*** Opening of Dataset records ***
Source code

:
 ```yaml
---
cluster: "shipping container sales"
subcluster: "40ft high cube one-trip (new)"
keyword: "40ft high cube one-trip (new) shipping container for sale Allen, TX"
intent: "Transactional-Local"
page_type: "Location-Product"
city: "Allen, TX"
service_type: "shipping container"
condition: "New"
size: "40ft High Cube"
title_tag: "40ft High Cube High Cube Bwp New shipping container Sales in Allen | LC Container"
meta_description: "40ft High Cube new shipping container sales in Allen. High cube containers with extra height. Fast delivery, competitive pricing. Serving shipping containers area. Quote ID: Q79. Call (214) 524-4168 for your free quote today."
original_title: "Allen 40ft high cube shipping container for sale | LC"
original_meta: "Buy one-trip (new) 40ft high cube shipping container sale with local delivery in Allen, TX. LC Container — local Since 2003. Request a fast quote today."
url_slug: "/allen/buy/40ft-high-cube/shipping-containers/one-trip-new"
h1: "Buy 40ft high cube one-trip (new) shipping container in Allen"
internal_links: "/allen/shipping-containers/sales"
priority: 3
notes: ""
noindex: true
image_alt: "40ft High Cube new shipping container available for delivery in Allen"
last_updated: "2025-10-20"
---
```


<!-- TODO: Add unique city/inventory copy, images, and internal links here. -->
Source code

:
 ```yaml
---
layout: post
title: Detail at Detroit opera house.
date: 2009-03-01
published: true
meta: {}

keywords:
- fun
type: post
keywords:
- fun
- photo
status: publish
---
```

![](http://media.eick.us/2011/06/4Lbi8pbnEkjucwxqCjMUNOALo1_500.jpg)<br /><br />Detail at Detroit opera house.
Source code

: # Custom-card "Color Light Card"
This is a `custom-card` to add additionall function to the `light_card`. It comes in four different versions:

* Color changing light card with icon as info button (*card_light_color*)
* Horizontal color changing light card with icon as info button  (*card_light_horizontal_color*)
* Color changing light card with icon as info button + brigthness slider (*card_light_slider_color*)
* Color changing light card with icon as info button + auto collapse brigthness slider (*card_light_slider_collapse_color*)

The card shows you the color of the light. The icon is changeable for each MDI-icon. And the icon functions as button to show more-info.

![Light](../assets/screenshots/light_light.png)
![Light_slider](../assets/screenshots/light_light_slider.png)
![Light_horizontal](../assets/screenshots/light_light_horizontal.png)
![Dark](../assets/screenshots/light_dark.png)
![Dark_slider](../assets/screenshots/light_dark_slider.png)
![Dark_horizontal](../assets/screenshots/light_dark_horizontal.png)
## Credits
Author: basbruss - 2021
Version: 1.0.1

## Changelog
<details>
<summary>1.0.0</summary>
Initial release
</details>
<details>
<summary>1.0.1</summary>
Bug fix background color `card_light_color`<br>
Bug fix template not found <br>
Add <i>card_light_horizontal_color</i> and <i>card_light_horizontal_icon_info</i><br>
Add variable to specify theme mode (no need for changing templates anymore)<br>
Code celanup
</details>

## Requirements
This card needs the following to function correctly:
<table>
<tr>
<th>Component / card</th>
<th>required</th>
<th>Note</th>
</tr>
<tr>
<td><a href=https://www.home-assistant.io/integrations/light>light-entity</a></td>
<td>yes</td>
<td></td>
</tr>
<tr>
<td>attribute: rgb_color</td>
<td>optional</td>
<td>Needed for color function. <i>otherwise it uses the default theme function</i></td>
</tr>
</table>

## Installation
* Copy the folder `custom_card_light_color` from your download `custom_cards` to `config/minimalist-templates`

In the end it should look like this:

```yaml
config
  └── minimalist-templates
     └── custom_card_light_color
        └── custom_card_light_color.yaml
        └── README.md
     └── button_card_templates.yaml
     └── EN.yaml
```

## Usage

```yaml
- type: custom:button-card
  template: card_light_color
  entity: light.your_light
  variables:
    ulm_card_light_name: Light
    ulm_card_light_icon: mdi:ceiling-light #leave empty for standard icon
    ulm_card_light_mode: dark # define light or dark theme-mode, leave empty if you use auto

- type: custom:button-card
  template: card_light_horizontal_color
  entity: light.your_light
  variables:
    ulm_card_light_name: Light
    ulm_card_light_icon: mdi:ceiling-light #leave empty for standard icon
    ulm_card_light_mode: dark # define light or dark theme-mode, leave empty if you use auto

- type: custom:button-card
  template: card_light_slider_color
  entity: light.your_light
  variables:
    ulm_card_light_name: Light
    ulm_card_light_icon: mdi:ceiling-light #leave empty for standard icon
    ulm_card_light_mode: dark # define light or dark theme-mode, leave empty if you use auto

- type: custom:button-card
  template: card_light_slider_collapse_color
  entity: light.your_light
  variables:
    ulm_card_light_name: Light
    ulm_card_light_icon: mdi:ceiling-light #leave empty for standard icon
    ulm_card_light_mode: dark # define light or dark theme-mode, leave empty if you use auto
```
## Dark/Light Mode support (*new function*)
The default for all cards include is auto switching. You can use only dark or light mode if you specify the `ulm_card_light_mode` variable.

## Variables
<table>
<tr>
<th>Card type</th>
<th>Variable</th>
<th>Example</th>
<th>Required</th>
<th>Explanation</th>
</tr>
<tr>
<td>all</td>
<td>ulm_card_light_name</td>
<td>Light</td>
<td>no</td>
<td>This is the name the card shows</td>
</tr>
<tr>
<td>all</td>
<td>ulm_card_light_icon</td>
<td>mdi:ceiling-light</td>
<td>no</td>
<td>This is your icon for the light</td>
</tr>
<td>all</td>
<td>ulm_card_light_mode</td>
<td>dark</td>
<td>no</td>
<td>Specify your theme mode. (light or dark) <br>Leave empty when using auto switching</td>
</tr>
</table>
*** Close of Dataset records ***
Work required — Each record above is to be written out again, without any change.

Output for this exercise —
Source code

:
 ```yaml
---
cluster: "shipping container sales"
subcluster: "40ft high cube one-trip (new)"
keyword: "40ft high cube one-trip (new) shipping container for sale Allen, TX"
intent: "Transactional-Local"
page_type: "Location-Product"
city: "Allen, TX"
service_type: "shipping container"
condition: "New"
size: "40ft High Cube"
title_tag: "40ft High Cube High Cube Bwp New shipping container Sales in Allen | LC Container"
meta_description: "40ft High Cube new shipping container sales in Allen. High cube containers with extra height. Fast delivery, competitive pricing. Serving shipping containers area. Quote ID: Q79. Call (214) 524-4168 for your free quote today."
original_title: "Allen 40ft high cube shipping container for sale | LC"
original_meta: "Buy one-trip (new) 40ft high cube shipping container sale with local delivery in Allen, TX. LC Container — local Since 2003. Request a fast quote today."
url_slug: "/allen/buy/40ft-high-cube/shipping-containers/one-trip-new"
h1: "Buy 40ft high cube one-trip (new) shipping container in Allen"
internal_links: "/allen/shipping-containers/sales"
priority: 3
notes: ""
noindex: true
image_alt: "40ft High Cube new shipping container available for delivery in Allen"
last_updated: "2025-10-20"
---
```


<!-- TODO: Add unique city/inventory copy, images, and internal links here. -->
Source code

:
 ```yaml
---
layout: post
title: Detail at Detroit opera house.
date: 2009-03-01
published: true
meta: {}

keywords:
- fun
type: post
keywords:
- fun
- photo
status: publish
---
```

![](http://media.eick.us/2011/06/4Lbi8pbnEkjucwxqCjMUNOALo1_500.jpg)<br /><br />Detail at Detroit opera house.
Source code

: # Custom-card "Color Light Card"
This is a `custom-card` to add additionall function to the `light_card`. It comes in four different versions:

* Color changing light card with icon as info button (*card_light_color*)
* Horizontal color changing light card with icon as info button  (*card_light_horizontal_color*)
* Color changing light card with icon as info button + brigthness slider (*card_light_slider_color*)
* Color changing light card with icon as info button + auto collapse brigthness slider (*card_light_slider_collapse_color*)

The card shows you the color of the light. The icon is changeable for each MDI-icon. And the icon functions as button to show more-info.

![Light](../assets/screenshots/light_light.png)
![Light_slider](../assets/screenshots/light_light_slider.png)
![Light_horizontal](../assets/screenshots/light_light_horizontal.png)
![Dark](../assets/screenshots/light_dark.png)
![Dark_slider](../assets/screenshots/light_dark_slider.png)
![Dark_horizontal](../assets/screenshots/light_dark_horizontal.png)
## Credits
Author: basbruss - 2021
Version: 1.0.1

## Changelog
<details>
<summary>1.0.0</summary>
Initial release
</details>
<details>
<summary>1.0.1</summary>
Bug fix background color `card_light_color`<br>
Bug fix template not found <br>
Add <i>card_light_horizontal_color</i> and <i>card_light_horizontal_icon_info</i><br>
Add variable to specify theme mode (no need for changing templates anymore)<br>
Code celanup
</details>

## Requirements
This card needs the following to function correctly:
<table>
<tr>
<th>Component / card</th>
<th>required</th>
<th>Note</th>
</tr>
<tr>
<td><a href=https://www.home-assistant.io/integrations/light>light-entity</a></td>
<td>yes</td>
<td></td>
</tr>
<tr>
<td>attribute: rgb_color</td>
<td>optional</td>
<td>Needed for color function. <i>otherwise it uses the default theme function</i></td>
</tr>
</table>

## Installation
* Copy the folder `custom_card_light_color` from your download `custom_cards` to `config/minimalist-templates`

In the end it should look like this:

```yaml
config
  └── minimalist-templates
     └── custom_card_light_color
        └── custom_card_light_color.yaml
        └── README.md
     └── button_card_templates.yaml
     └── EN.yaml
```

## Usage

```yaml
- type: custom:button-card
  template: card_light_color
  entity: light.your_light
  variables:
    ulm_card_light_name: Light
    ulm_card_light_icon: mdi:ceiling-light #leave empty for standard icon
    ulm_card_light_mode: dark # define light or dark theme-mode, leave empty if you use auto

- type: custom:button-card
  template: card_light_horizontal_color
  entity: light.your_light
  variables:
    ulm_card_light_name: Light
    ulm_card_light_icon: mdi:ceiling-light #leave empty for standard icon
    ulm_card_light_mode: dark # define light or dark theme-mode, leave empty if you use auto

- type: custom:button-card
  template: card_light_slider_color
  entity: light.your_light
  variables:
    ulm_card_light_name: Light
    ulm_card_light_icon: mdi:ceiling-light #leave empty for standard icon
    ulm_card_light_mode: dark # define light or dark theme-mode, leave empty if you use auto

- type: custom:button-card
  template: card_light_slider_collapse_color
  entity: light.your_light
  variables:
    ulm_card_light_name: Light
    ulm_card_light_icon: mdi:ceiling-light #leave empty for standard icon
    ulm_card_light_mode: dark # define light or dark theme-mode, leave empty if you use auto
```
## Dark/Light Mode support (*new function*)
The default for all cards include is auto switching. You can use only dark or light mode if you specify the `ulm_card_light_mode` variable.

## Variables
<table>
<tr>
<th>Card type</th>
<th>Variable</th>
<th>Example</th>
<th>Required</th>
<th>Explanation</th>
</tr>
<tr>
<td>all</td>
<td>ulm_card_light_name</td>
<td>Light</td>
<td>no</td>
<td>This is the name the card shows</td>
</tr>
<tr>
<td>all</td>
<td>ulm_card_light_icon</td>
<td>mdi:ceiling-light</td>
<td>no</td>
<td>This is your icon for the light</td>
</tr>
<td>all</td>
<td>ulm_card_light_mode</td>
<td>dark</td>
<td>no</td>
<td>Specify your theme mode. (light or dark) <br>Leave empty when using auto switching</td>
</tr>
</table>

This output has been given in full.